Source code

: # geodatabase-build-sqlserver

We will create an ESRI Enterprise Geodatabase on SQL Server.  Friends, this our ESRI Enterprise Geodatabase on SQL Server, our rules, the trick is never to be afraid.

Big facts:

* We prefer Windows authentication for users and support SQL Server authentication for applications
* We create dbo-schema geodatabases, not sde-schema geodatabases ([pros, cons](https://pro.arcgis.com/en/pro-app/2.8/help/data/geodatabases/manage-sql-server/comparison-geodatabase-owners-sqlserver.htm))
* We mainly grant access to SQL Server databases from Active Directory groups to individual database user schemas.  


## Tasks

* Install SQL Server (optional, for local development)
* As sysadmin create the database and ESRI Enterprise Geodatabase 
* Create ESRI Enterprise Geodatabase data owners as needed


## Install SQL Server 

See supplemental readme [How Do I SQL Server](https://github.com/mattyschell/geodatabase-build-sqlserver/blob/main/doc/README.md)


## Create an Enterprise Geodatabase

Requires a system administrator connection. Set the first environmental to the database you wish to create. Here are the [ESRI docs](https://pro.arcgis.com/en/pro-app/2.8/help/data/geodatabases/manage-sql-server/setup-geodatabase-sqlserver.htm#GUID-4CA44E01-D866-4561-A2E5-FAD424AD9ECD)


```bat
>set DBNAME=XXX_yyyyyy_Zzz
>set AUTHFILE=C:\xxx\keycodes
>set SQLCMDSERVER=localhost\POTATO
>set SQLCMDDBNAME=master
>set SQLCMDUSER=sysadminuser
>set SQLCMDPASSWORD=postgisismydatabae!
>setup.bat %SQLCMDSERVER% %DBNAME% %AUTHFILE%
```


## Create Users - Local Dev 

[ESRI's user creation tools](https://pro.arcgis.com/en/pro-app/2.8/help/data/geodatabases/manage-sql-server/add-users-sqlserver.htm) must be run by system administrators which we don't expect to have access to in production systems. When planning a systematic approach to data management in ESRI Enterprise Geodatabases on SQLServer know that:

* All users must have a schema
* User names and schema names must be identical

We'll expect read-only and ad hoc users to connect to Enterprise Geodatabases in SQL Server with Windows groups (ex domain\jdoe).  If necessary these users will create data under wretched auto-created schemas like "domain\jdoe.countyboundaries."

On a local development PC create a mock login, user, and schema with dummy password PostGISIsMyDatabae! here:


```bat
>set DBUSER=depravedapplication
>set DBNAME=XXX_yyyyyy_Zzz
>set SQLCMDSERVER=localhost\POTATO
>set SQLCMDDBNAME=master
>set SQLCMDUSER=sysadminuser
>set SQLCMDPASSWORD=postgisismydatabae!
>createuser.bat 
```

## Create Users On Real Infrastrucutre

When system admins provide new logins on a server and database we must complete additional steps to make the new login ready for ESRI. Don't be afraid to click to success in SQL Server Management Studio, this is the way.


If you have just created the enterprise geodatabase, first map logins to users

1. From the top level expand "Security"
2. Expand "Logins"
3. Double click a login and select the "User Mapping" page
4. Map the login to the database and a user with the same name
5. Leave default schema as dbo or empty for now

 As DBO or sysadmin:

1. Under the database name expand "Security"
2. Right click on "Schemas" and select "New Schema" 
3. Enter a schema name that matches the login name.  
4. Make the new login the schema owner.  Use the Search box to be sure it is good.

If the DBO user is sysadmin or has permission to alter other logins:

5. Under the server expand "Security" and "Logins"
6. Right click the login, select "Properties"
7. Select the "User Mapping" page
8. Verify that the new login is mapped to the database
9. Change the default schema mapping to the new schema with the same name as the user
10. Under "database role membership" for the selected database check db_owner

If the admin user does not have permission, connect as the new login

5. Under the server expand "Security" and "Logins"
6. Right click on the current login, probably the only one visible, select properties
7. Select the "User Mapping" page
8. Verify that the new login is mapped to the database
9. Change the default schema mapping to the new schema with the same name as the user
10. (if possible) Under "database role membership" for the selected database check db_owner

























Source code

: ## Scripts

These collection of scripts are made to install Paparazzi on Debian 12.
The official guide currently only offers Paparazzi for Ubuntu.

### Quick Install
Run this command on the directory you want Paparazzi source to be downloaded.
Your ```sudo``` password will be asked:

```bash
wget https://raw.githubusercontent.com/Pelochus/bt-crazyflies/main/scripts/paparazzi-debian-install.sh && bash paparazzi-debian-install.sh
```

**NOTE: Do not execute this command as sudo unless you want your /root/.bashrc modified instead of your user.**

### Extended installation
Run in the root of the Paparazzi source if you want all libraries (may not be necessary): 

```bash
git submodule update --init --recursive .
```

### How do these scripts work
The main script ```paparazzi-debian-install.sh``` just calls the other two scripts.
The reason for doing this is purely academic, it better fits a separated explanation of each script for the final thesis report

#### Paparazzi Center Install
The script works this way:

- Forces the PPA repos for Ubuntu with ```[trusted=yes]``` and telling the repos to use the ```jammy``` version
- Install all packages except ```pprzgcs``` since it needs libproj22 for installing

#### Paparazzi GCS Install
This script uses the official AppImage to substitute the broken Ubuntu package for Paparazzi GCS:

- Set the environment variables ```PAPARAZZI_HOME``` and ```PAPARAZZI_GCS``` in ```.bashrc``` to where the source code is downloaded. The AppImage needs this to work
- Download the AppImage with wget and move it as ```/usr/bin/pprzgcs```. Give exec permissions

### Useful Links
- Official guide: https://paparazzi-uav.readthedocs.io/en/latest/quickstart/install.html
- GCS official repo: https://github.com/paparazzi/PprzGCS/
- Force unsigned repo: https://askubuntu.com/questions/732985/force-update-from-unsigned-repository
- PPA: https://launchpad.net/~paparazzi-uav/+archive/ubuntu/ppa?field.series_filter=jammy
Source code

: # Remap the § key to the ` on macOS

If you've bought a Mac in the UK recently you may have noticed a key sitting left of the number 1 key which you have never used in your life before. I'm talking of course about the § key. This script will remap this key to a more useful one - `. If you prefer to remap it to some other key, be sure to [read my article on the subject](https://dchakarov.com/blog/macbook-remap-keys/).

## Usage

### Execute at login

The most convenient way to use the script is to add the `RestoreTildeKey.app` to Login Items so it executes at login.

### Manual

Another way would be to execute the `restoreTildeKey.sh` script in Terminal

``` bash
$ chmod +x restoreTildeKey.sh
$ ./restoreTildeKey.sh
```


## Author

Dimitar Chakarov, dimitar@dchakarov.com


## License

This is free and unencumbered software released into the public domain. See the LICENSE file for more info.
********************
- _Action item_:
The reply should hold only the lines of the listing above starting at the line containing "Run in the root" and ending at the line containing "# Remap the", exactly as written.

- _Solved exercise_:
Run in the root of the Paparazzi source if you want all libraries (may not be necessary): 

```bash
git submodule update --init --recursive .
```

### How do these scripts work
The main script ```paparazzi-debian-install.sh``` just calls the other two scripts.
The reason for doing this is purely academic, it better fits a separated explanation of each script for the final thesis report

#### Paparazzi Center Install
The script works this way:

- Forces the PPA repos for Ubuntu with ```[trusted=yes]``` and telling the repos to use the ```jammy``` version
- Install all packages except ```pprzgcs``` since it needs libproj22 for installing

#### Paparazzi GCS Install
This script uses the official AppImage to substitute the broken Ubuntu package for Paparazzi GCS:

- Set the environment variables ```PAPARAZZI_HOME``` and ```PAPARAZZI_GCS``` in ```.bashrc``` to where the source code is downloaded. The AppImage needs this to work
- Download the AppImage with wget and move it as ```/usr/bin/pprzgcs```. Give exec permissions

### Useful Links
- Official guide: https://paparazzi-uav.readthedocs.io/en/latest/quickstart/install.html
- GCS official repo: https://github.com/paparazzi/PprzGCS/
- Force unsigned repo: https://askubuntu.com/questions/732985/force-update-from-unsigned-repository
- PPA: https://launchpad.net/~paparazzi-uav/+archive/ubuntu/ppa?field.series_filter=jammy
Source code

: # Remap the § key to the ` on macOS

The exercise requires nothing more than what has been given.